WHAT TO PRODUCE: Write out exactly the lines of the entries below from the one holding "is in the format" to the one holding "file and the log data are stored.", inclusive, and leave out all other lines.

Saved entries
+-------+

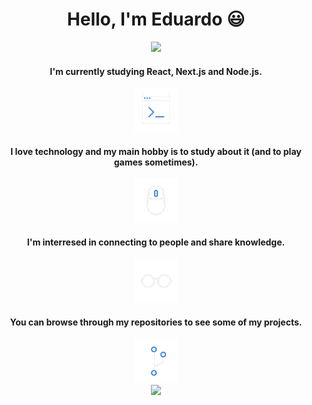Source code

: <h1 align="center">Hello, I'm Eduardo 😃</h1>

<div align="center">
  <a href="https://www.linkedin.com/in/eduardo-h-o" target="_blank">
  
  <img src="https://img.shields.io/badge/-LinkedIn-blue?style=flat&logo=Linkedin&logoColor=white" />
  </a>
</div>

<div align="center">
  <h4>I'm currently studying React, Next.js and Node.js.</h4>
  <img src=".github/bash.gif" width="70px">
</div>

<div align="center">
  <h4>I love technology and my main hobby is to study about it (and to play games sometimes).</h4>
  <img src=".github/mouse.gif" width="70px">
</div>

<div align="center">
  <h4>I'm interresed in connecting to people and share knowledge.</h4>
  <img src=".github/glasses.gif" width="70px">
</div>

<div align="center">
  <h4>You can browse through my repositories to see some of my projects.</h4>
  <img src=".github/git.gif" width="70px">
</div>

<div align="center">
 <img src="https://github-readme-stats.vercel.app/api?username=Eduardo-H&show_icons=true&theme=tokyonight&text_color=fff" />
</div>

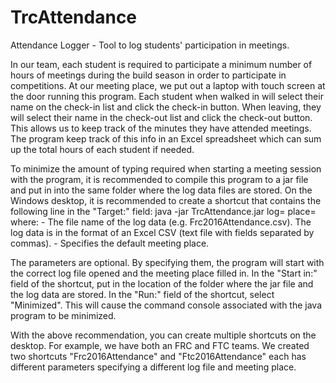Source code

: # TrcAttendance
Attendance Logger - Tool to log students' participation in meetings.

In our team, each student is required to participate a minimum number of hours of meetings
during the build season in order to participate in competitions. At our meeting place, we
put out a laptop with touch screen at the door running this program. Each student when walked
in will select their name on the check-in list and click the check-in button. When leaving,
they will select their name in the check-out list and click the check-out button. This allows
us to keep track of the minutes they have attended meetings. The program keep track of this
info in an Excel spreadsheet which can sum up the total hours of each student if needed.

To minimize the amount of typing required when starting a meeting session with the program,
it is recommended to compile this program to a jar file and put in into the same folder
where the log data files are stored. On the Windows desktop, it is recommended to create
a shortcut that contains the following line in the "Target:" field:
  java -jar TrcAttendance.jar log=<LogFileName> place=<MeetingPlace>
  where:
  <LogFileName>   - The file name of the log data (e.g. Frc2016Attendance.csv). The log data
                    is in the format of an Excel CSV (text file with fields separated by
                    commas).
  <MeetingPlace>  - Specifies the default meeting place. 

The parameters are optional. By specifying them, the program will start with the correct
log file opened and the meeting place filled in.
In the "Start in:" field of the shortcut, put in the location of the folder where the jar
file and the log data are stored.
In the "Run:" field of the shortcut, select "Minimized". This will cause the command console
associated with the java program to be minimized.

With the above recommendation, you can create multiple shortcuts on the desktop. For example,
we have both an FRC and FTC teams. We created two shortcuts "Frc2016Attendance" and
"Ftc2016Attendance" each has different parameters specifying a different log file and meeting
place.
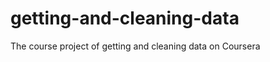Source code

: getting-and-cleaning-data
=========================

The course project of getting and cleaning data on Coursera
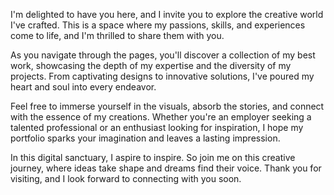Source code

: I'm delighted to have you here, and I invite you to explore the creative world I've crafted. This is a space where my passions, skills, and experiences come to life, and I'm thrilled to share them with you.

As you navigate through the pages, you'll discover a collection of my best work, showcasing the depth of my expertise and the diversity of my projects. From captivating designs to innovative solutions, I've poured my heart and soul into every endeavor.

Feel free to immerse yourself in the visuals, absorb the stories, and connect with the essence of my creations. Whether you're an employer seeking a talented professional or an enthusiast looking for inspiration, I hope my portfolio sparks your imagination and leaves a lasting impression.

In this digital sanctuary, I aspire to inspire. So join me on this creative journey, where ideas take shape and dreams find their voice. Thank you for visiting, and I look forward to connecting with you soon.
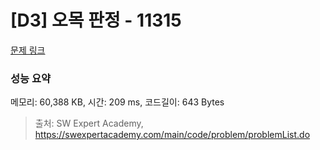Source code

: # [D3] 오목 판정 - 11315 

[문제 링크](https://swexpertacademy.com/main/code/problem/problemDetail.do?contestProbId=AXaSUPYqPYMDFASQ) 

### 성능 요약

메모리: 60,388 KB, 시간: 209 ms, 코드길이: 643 Bytes



> 출처: SW Expert Academy, https://swexpertacademy.com/main/code/problem/problemList.do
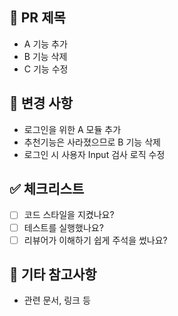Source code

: ## 📌 PR 제목

- A 기능 추가
- B 기능 삭제
- C 기능 수정

## 🧩 변경 사항

- 로그인을 위한 A 모듈 추가
- 추천기능은 사라졌으므로 B 기능 삭제
- 로그인 시 사용자 Input 검사 로직 수정

## ✅ 체크리스트

- [ ] 코드 스타일을 지켰나요?
- [ ] 테스트를 실행했나요?
- [ ] 리뷰어가 이해하기 쉽게 주석을 썼나요?

## 💬 기타 참고사항

- 관련 문서, 링크 등

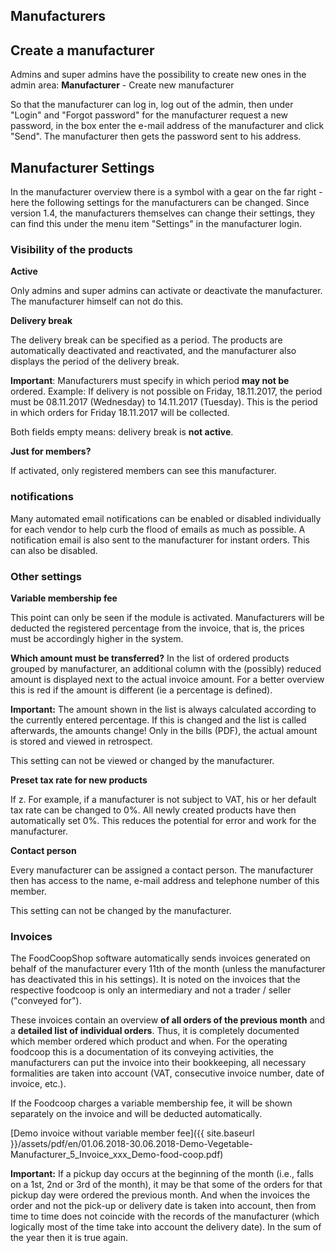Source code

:## Manufacturers

## Create a manufacturer

Admins and super admins have the possibility to create new ones in the admin area: **Manufacturer** - Create new manufacturer

So that the manufacturer can log in, log out of the admin, then under "Login" and "Forgot password" for the manufacturer request a new password, in the box enter the e-mail address of the manufacturer and click "Send". The manufacturer then gets the password sent to his address.

## Manufacturer Settings

In the manufacturer overview there is a symbol with a gear on the far right - here the following settings for the manufacturers can be changed. Since version 1.4, the manufacturers themselves can change their settings, they can find this under the menu item "Settings" in the manufacturer login.


### Visibility of the products

**Active**

Only admins and super admins can activate or deactivate the manufacturer. The manufacturer himself can not do this.

**Delivery break**

The delivery break can be specified as a period. The products are automatically deactivated and reactivated, and the manufacturer also displays the period of the delivery break.

**Important**: Manufacturers must specify in which period **may not be** ordered. Example: If delivery is not possible on Friday, 18.11.2017, the period must be 08.11.2017 (Wednesday) to 14.11.2017 (Tuesday). This is the period in which orders for Friday 18.11.2017 will be collected.

Both fields empty means: delivery break is **not active**.


**Just for members?**

If activated, only registered members can see this manufacturer.


### notifications
Many automated email notifications can be enabled or disabled individually for each vendor to help curb the flood of emails as much as possible.
A notification email is also sent to the manufacturer for instant orders. This can also be disabled.


### Other settings

**Variable membership fee**

This point can only be seen if the module is activated. Manufacturers will be deducted the registered percentage from the invoice, that is, the prices must be accordingly higher in the system.

**Which amount must be transferred?** In the list of ordered products grouped by manufacturer, an additional column with the (possibly) reduced amount is displayed next to the actual invoice amount. For a better overview this is red if the amount is different (ie a percentage is defined).

**Important:** The amount shown in the list is always calculated according to the currently entered percentage. If this is changed and the list is called afterwards, the amounts change! Only in the bills (PDF), the actual amount is stored and viewed in retrospect.

This setting can not be viewed or changed by the manufacturer.

**Preset tax rate for new products**

If z. For example, if a manufacturer is not subject to VAT, his or her default tax rate can be changed to 0%. All newly created products have then automatically set 0%. This reduces the potential for error and work for the manufacturer.

**Contact person**

Every manufacturer can be assigned a contact person. The manufacturer then has access to the name, e-mail address and telephone number of this member.

This setting can not be changed by the manufacturer.


### Invoices

The FoodCoopShop software automatically sends invoices generated on behalf of the manufacturer every 11th of the month (unless the manufacturer has deactivated this in his settings). It is noted on the invoices that the respective foodcoop is only an intermediary and not a trader / seller ("conveyed for").

These invoices contain an overview **of all orders of the previous month** and a **detailed list of individual orders**. Thus, it is completely documented which member ordered which product and when. For the operating foodcoop this is a documentation of its conveying activities, the manufacturers can put the invoice into their bookkeeping, all necessary formalities are taken into account (VAT, consecutive invoice number, date of invoice, etc.).

If the Foodcoop charges a variable membership fee, it will be shown separately on the invoice and will be deducted automatically.

[Demo invoice without variable member fee]({{ site.baseurl }}/assets/pdf/en/01.06.2018-30.06.2018-Demo-Vegetable-Manufacturer_5_Invoice_xxx_Demo-food-coop.pdf)

**Important:** If a pickup day occurs at the beginning of the month (i.e., falls on a 1st, 2nd or 3rd of the month), it may be that some of the orders for that pickup day were ordered the previous month. And when the invoices the order and not the pick-up or delivery date is taken into account, then from time to time does not coincide with the records of the manufacturer (which logically most of the time take into account the delivery date). In the sum of the year then it is true again.
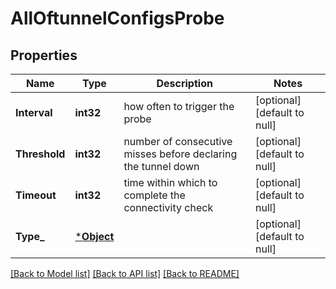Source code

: # AllOftunnelConfigsProbe

## Properties
Name | Type | Description | Notes
------------ | ------------- | ------------- | -------------
**Interval** | **int32** | how often to trigger the probe | [optional] [default to null]
**Threshold** | **int32** | number of consecutive misses before declaring the tunnel down | [optional] [default to null]
**Timeout** | **int32** | time within which to complete the connectivity check | [optional] [default to null]
**Type_** | [***Object**](.md) |  | [optional] [default to null]

[[Back to Model list]](../README.md#documentation-for-models) [[Back to API list]](../README.md#documentation-for-api-endpoints) [[Back to README]](../README.md)

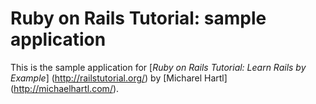 #  Ruby on Rails Tutorial:  sample application

This is the sample application for 
[*Ruby on Rails Tutorial:  Learn Rails by Example*] (http://railstutorial.org/)
by [Micharel Hartl]  (http://michaelhartl.com/).


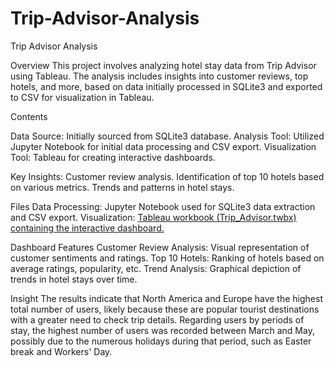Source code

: # Trip-Advisor-Analysis
Trip Advisor Analysis

Overview
This project involves analyzing hotel stay data from Trip Advisor using Tableau. The analysis includes insights into customer reviews, top hotels, and more, based on data initially processed in SQLite3 and exported to CSV for visualization in Tableau.


Contents

Data Source: Initially sourced from SQLite3 database.
Analysis Tool: Utilized Jupyter Notebook for initial data processing and CSV export.
Visualization Tool: Tableau for creating interactive dashboards.


Key Insights:
Customer review analysis.
Identification of top 10 hotels based on various metrics.
Trends and patterns in hotel stays.


Files
Data Processing: Jupyter Notebook  used for SQLite3 data extraction and CSV export.
Visualization: [Tableau workbook (Trip_Advisor.twbx) containing the interactive dashboard.](https://public.tableau.com/app/profile/esther.atakpa/viz/TripAdvisorAnalysis_17197759331040/Dashboard)


Dashboard Features
Customer Review Analysis: Visual representation of customer sentiments and ratings.
Top 10 Hotels: Ranking of hotels based on average ratings, popularity, etc.
Trend Analysis: Graphical depiction of trends in hotel stays over time.


Insight
The results indicate that North America and Europe have the highest total number of users, likely because these are popular tourist destinations with a greater need to check trip details. Regarding users by periods of stay, the highest number of users was recorded between March and May, possibly due to the numerous holidays during that period, such as Easter break and Workers' Day.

+-------+

THE COMPLETED TASK:
                    is in the format of an Excel CSV (text file with fields separated by
                    commas).
  <MeetingPlace>  - Specifies the default meeting place. 

The parameters are optional. By specifying them, the program will start with the correct
log file opened and the meeting place filled in.
In the "Start in:" field of the shortcut, put in the location of the folder where the jar
file and the log data are stored.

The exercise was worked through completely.